## The problem
From the first line to the last, output the data exactly as it stands, minus its pictures.

• • •

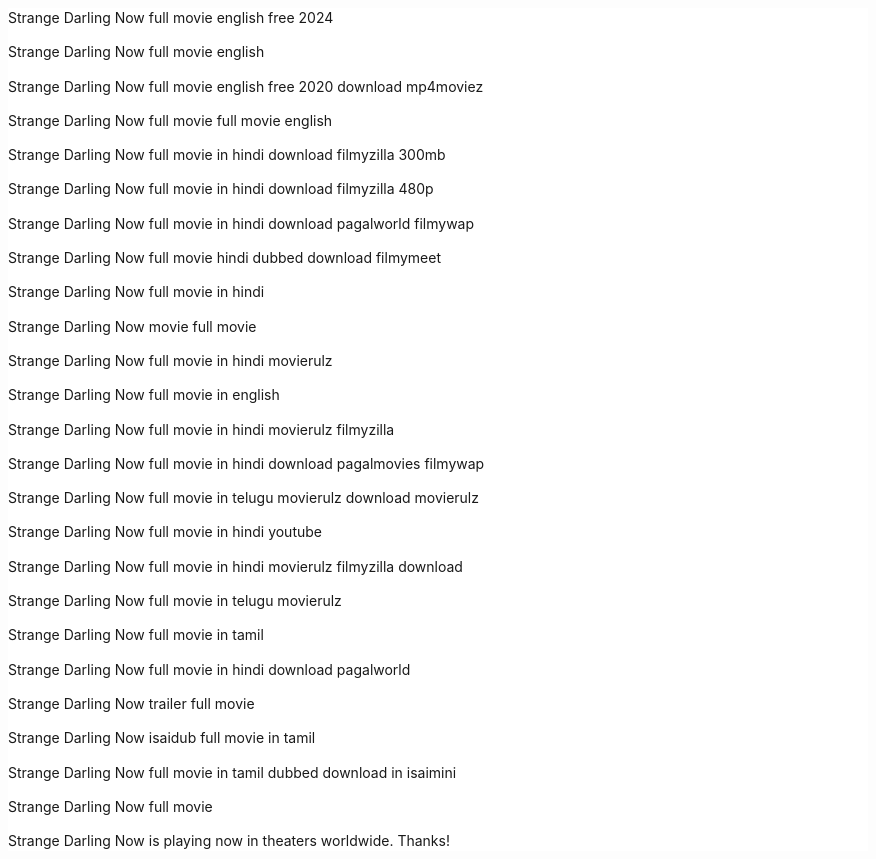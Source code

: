 Strange Darling Now full movie english free 2024

Strange Darling Now full movie english

Strange Darling Now full movie english free 2020 download mp4moviez

Strange Darling Now full movie full movie english

Strange Darling Now full movie in hindi download filmyzilla 300mb

Strange Darling Now full movie in hindi download filmyzilla 480p

Strange Darling Now full movie in hindi download pagalworld filmywap

Strange Darling Now full movie hindi dubbed download filmymeet

Strange Darling Now full movie in hindi

Strange Darling Now movie full movie

Strange Darling Now full movie in hindi movierulz

Strange Darling Now full movie in english

Strange Darling Now full movie in hindi movierulz filmyzilla

Strange Darling Now full movie in hindi download pagalmovies filmywap

Strange Darling Now full movie in telugu movierulz download movierulz

Strange Darling Now full movie in hindi youtube

Strange Darling Now full movie in hindi movierulz filmyzilla download

Strange Darling Now full movie in telugu movierulz

Strange Darling Now full movie in tamil

Strange Darling Now full movie in hindi download pagalworld

Strange Darling Now trailer full movie

Strange Darling Now isaidub full movie in tamil

Strange Darling Now full movie in tamil dubbed download in isaimini

Strange Darling Now full movie

Strange Darling Now is playing now in theaters worldwide. Thanks!

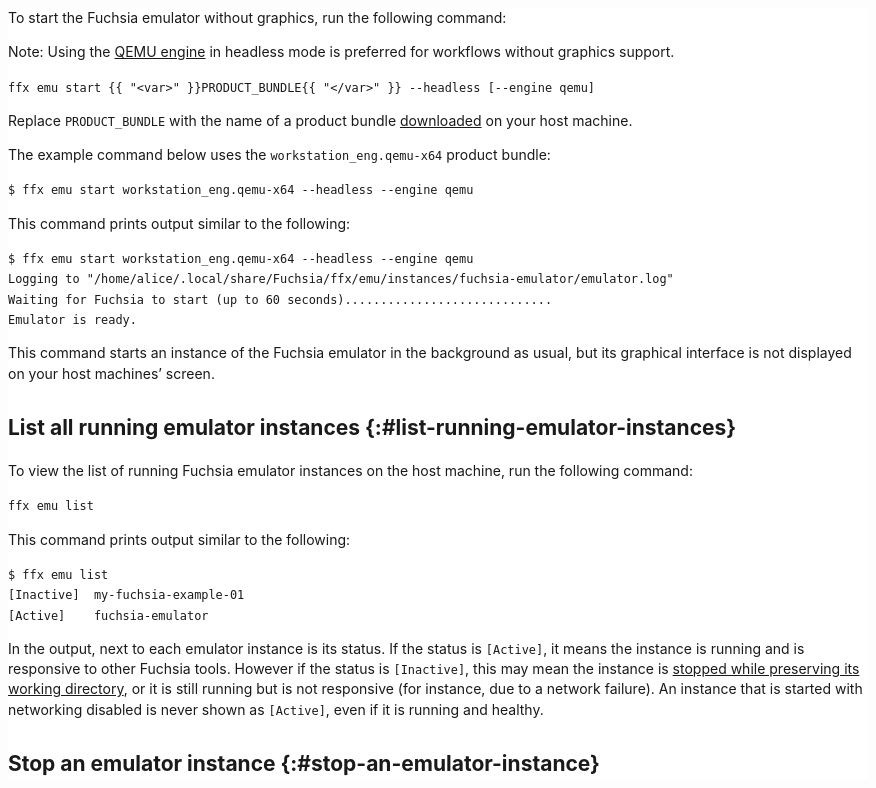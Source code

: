 To start the Fuchsia emulator without graphics, run the following command:

Note: Using the [QEMU engine](#qemu-and-aemu) in headless mode is preferred
for workflows without graphics support.

```posix-terminal
ffx emu start {{ "<var>" }}PRODUCT_BUNDLE{{ "</var>" }} --headless [--engine qemu]
```

Replace `PRODUCT_BUNDLE` with the name of a product bundle
[downloaded](#download-a-product-bundle) on your host machine.

The example command below uses the `workstation_eng.qemu-x64` product bundle:

```none {:.devsite-disable-click-to-copy}
$ ffx emu start workstation_eng.qemu-x64 --headless --engine qemu
```

This command prints output similar to the following:

```none {:.devsite-disable-click-to-copy}
$ ffx emu start workstation_eng.qemu-x64 --headless --engine qemu
Logging to "/home/alice/.local/share/Fuchsia/ffx/emu/instances/fuchsia-emulator/emulator.log"
Waiting for Fuchsia to start (up to 60 seconds).............................
Emulator is ready.
```

This command starts an instance of the Fuchsia emulator in the background as
usual, but its graphical interface is not displayed on your host machines’
screen.

## List all running emulator instances {:#list-running-emulator-instances}

To view the list of running Fuchsia emulator instances on the host machine, run
the following command:

```posix-terminal
ffx emu list
```

This command prints output similar to the following:

```none {:.devsite-disable-click-to-copy}
$ ffx emu list
[Inactive]  my-fuchsia-example-01
[Active]    fuchsia-emulator
```

In the output, next to each emulator instance is its status. If the status is
`[Active]`, it means the instance is running and is responsive to other Fuchsia
tools. However if the status is `[Inactive]`, this may mean the instance is
[stopped while preserving its working directory](#stop-an-emulator-instance-with-persist),
or it is still running but is not responsive (for instance, due to a network
failure). An instance that is started with networking disabled is never shown
as `[Active]`, even if it is running and healthy.

## Stop an emulator instance {:#stop-an-emulator-instance}


[ffx-emu]: https://fuchsia.dev/reference/tools/sdk/ffx#emu
[qemu]: https://www.qemu.org/
[aemu]: https://developer.android.com/studio/run/emulator
[tun-tap]: https://en.wikipedia.org/wiki/TUN/TAP
[slirp]: https://en.wikipedia.org/wiki/Slirp
[qemu-monitor]: https://www.qemu.org/docs/master/system/monitor.html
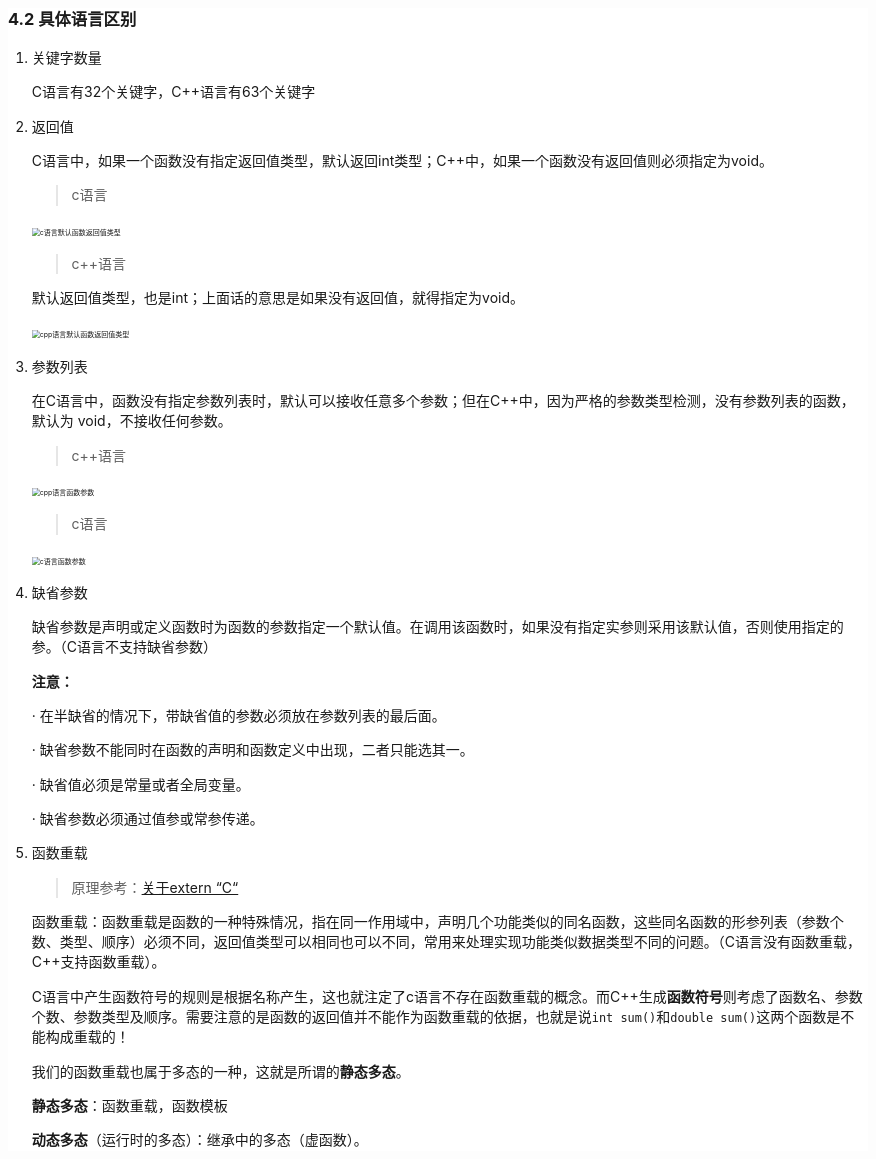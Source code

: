 ### 4.2 具体语言区别

1. 关键字数量

   C语言有32个关键字，C++语言有63个关键字

2. 返回值

   C语言中，如果一个函数没有指定返回值类型，默认返回int类型；C++中，如果一个函数没有返回值则必须指定为void。

   > c语言

   <img src="C:\Users\whello\Desktop\王小宁\cpp语言\c语言默认函数返回值类型.jpeg" alt="c语言默认函数返回值类型" style="zoom:50%;" />

   > c++语言

   默认返回值类型，也是int；上面话的意思是如果没有返回值，就得指定为void。

   <img src="C:\Users\whello\Desktop\王小宁\cpp语言\cpp语言默认函数返回值类型.jpeg" alt="cpp语言默认函数返回值类型" style="zoom:50%;" />

3. 参数列表

   在C语言中，函数没有指定参数列表时，默认可以接收任意多个参数；但在C++中，因为严格的参数类型检测，没有参数列表的函数，默认为 void，不接收任何参数。

   > c++语言

   <img src="C:\Users\whello\Desktop\王小宁\cpp语言\cpp语言函数参数.png" alt="cpp语言函数参数" style="zoom:50%;" />

   > c语言

   <img src="C:\Users\whello\Desktop\王小宁\cpp语言\c语言函数参数.png" alt="c语言函数参数" style="zoom:50%;" />

4. 缺省参数

   缺省参数是声明或定义函数时为函数的参数指定一个默认值。在调用该函数时，如果没有指定实参则采用该默认值，否则使用指定的参。（C语言不支持缺省参数）

   **注意：**

   · 在半缺省的情况下，带缺省值的参数必须放在参数列表的最后面。

   · 缺省参数不能同时在函数的声明和函数定义中出现，二者只能选其一。

   · 缺省值必须是常量或者全局变量。

   · 缺省参数必须通过值参或常参传递。

5. 函数重载

   > 原理参考：[关于extern “C“](https://blog.csdn.net/A315776/article/details/124051339)

   函数重载：函数重载是函数的一种特殊情况，指在同一作用域中，声明几个功能类似的同名函数，这些同名函数的形参列表（参数个数、类型、顺序）必须不同，返回值类型可以相同也可以不同，常用来处理实现功能类似数据类型不同的问题。（C语言没有函数重载，C++支持函数重载）。

   C语言中产生函数符号的规则是根据名称产生，这也就注定了c语言不存在函数重载的概念。而C++生成**函数符号**则考虑了函数名、参数个数、参数类型及顺序。需要注意的是函数的返回值并不能作为函数重载的依据，也就是说`int sum()`和`double sum()`这两个函数是不能构成重载的！

   我们的函数重载也属于多态的一种，这就是所谓的**静态多态**。

   **静态多态**：函数重载，函数模板

   **动态多态**（运行时的多态）：继承中的多态（虚函数）。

• • •

## Answer to this task
Source code

: Strange Darling Now full movie english free 2024

Strange Darling Now full movie english

Strange Darling Now full movie english free 2020 download mp4moviez

Strange Darling Now full movie full movie english

Strange Darling Now full movie in hindi download filmyzilla 300mb

Strange Darling Now full movie in hindi download filmyzilla 480p

Strange Darling Now full movie in hindi download pagalworld filmywap

Strange Darling Now full movie hindi dubbed download filmymeet

Strange Darling Now full movie in hindi

Strange Darling Now movie full movie

Strange Darling Now full movie in hindi movierulz

Strange Darling Now full movie in english

Strange Darling Now full movie in hindi movierulz filmyzilla

Strange Darling Now full movie in hindi download pagalmovies filmywap

Strange Darling Now full movie in telugu movierulz download movierulz

Strange Darling Now full movie in hindi youtube

Strange Darling Now full movie in hindi movierulz filmyzilla download

Strange Darling Now full movie in telugu movierulz

Strange Darling Now full movie in tamil

Strange Darling Now full movie in hindi download pagalworld

Strange Darling Now trailer full movie

Strange Darling Now isaidub full movie in tamil

Strange Darling Now full movie in tamil dubbed download in isaimini

Strange Darling Now full movie

Strange Darling Now is playing now in theaters worldwide. Thanks!

Source code

: To start the Fuchsia emulator without graphics, run the following command:

Note: Using the [QEMU engine](#qemu-and-aemu) in headless mode is preferred
for workflows without graphics support.

```posix-terminal
ffx emu start {{ "<var>" }}PRODUCT_BUNDLE{{ "</var>" }} --headless [--engine qemu]
```

Replace `PRODUCT_BUNDLE` with the name of a product bundle
[downloaded](#download-a-product-bundle) on your host machine.

The example command below uses the `workstation_eng.qemu-x64` product bundle:

```none {:.devsite-disable-click-to-copy}
$ ffx emu start workstation_eng.qemu-x64 --headless --engine qemu
```

This command prints output similar to the following:

```none {:.devsite-disable-click-to-copy}
$ ffx emu start workstation_eng.qemu-x64 --headless --engine qemu
Logging to "/home/alice/.local/share/Fuchsia/ffx/emu/instances/fuchsia-emulator/emulator.log"
Waiting for Fuchsia to start (up to 60 seconds).............................
Emulator is ready.
```

This command starts an instance of the Fuchsia emulator in the background as
usual, but its graphical interface is not displayed on your host machines’
screen.

## List all running emulator instances {:#list-running-emulator-instances}

To view the list of running Fuchsia emulator instances on the host machine, run
the following command:

```posix-terminal
ffx emu list
```

This command prints output similar to the following:

```none {:.devsite-disable-click-to-copy}
$ ffx emu list
[Inactive]  my-fuchsia-example-01
[Active]    fuchsia-emulator
```

In the output, next to each emulator instance is its status. If the status is
`[Active]`, it means the instance is running and is responsive to other Fuchsia
tools. However if the status is `[Inactive]`, this may mean the instance is
[stopped while preserving its working directory](#stop-an-emulator-instance-with-persist),
or it is still running but is not responsive (for instance, due to a network
failure). An instance that is started with networking disabled is never shown
as `[Active]`, even if it is running and healthy.

## Stop an emulator instance {:#stop-an-emulator-instance}


[ffx-emu]: https://fuchsia.dev/reference/tools/sdk/ffx#emu
[qemu]: https://www.qemu.org/
[aemu]: https://developer.android.com/studio/run/emulator
[tun-tap]: https://en.wikipedia.org/wiki/TUN/TAP
[slirp]: https://en.wikipedia.org/wiki/Slirp
[qemu-monitor]: https://www.qemu.org/docs/master/system/monitor.html
Source code

: ### 4.2 具体语言区别

1. 关键字数量

   C语言有32个关键字，C++语言有63个关键字

2. 返回值

   C语言中，如果一个函数没有指定返回值类型，默认返回int类型；C++中，如果一个函数没有返回值则必须指定为void。

   > c语言

   <img src="C:\Users\whello\Desktop\王小宁\cpp语言\c语言默认函数返回值类型.jpeg" alt="c语言默认函数返回值类型" style="zoom:50%;" />

   > c++语言

   默认返回值类型，也是int；上面话的意思是如果没有返回值，就得指定为void。

   <img src="C:\Users\whello\Desktop\王小宁\cpp语言\cpp语言默认函数返回值类型.jpeg" alt="cpp语言默认函数返回值类型" style="zoom:50%;" />

3. 参数列表

   在C语言中，函数没有指定参数列表时，默认可以接收任意多个参数；但在C++中，因为严格的参数类型检测，没有参数列表的函数，默认为 void，不接收任何参数。

   > c++语言

   <img src="C:\Users\whello\Desktop\王小宁\cpp语言\cpp语言函数参数.png" alt="cpp语言函数参数" style="zoom:50%;" />

   > c语言

   <img src="C:\Users\whello\Desktop\王小宁\cpp语言\c语言函数参数.png" alt="c语言函数参数" style="zoom:50%;" />

4. 缺省参数

   缺省参数是声明或定义函数时为函数的参数指定一个默认值。在调用该函数时，如果没有指定实参则采用该默认值，否则使用指定的参。（C语言不支持缺省参数）

   **注意：**

   · 在半缺省的情况下，带缺省值的参数必须放在参数列表的最后面。

   · 缺省参数不能同时在函数的声明和函数定义中出现，二者只能选其一。

   · 缺省值必须是常量或者全局变量。

   · 缺省参数必须通过值参或常参传递。

5. 函数重载

   > 原理参考：[关于extern “C“](https://blog.csdn.net/A315776/article/details/124051339)

   函数重载：函数重载是函数的一种特殊情况，指在同一作用域中，声明几个功能类似的同名函数，这些同名函数的形参列表（参数个数、类型、顺序）必须不同，返回值类型可以相同也可以不同，常用来处理实现功能类似数据类型不同的问题。（C语言没有函数重载，C++支持函数重载）。

   C语言中产生函数符号的规则是根据名称产生，这也就注定了c语言不存在函数重载的概念。而C++生成**函数符号**则考虑了函数名、参数个数、参数类型及顺序。需要注意的是函数的返回值并不能作为函数重载的依据，也就是说`int sum()`和`double sum()`这两个函数是不能构成重载的！

   我们的函数重载也属于多态的一种，这就是所谓的**静态多态**。

   **静态多态**：函数重载，函数模板

   **动态多态**（运行时的多态）：继承中的多态（虚函数）。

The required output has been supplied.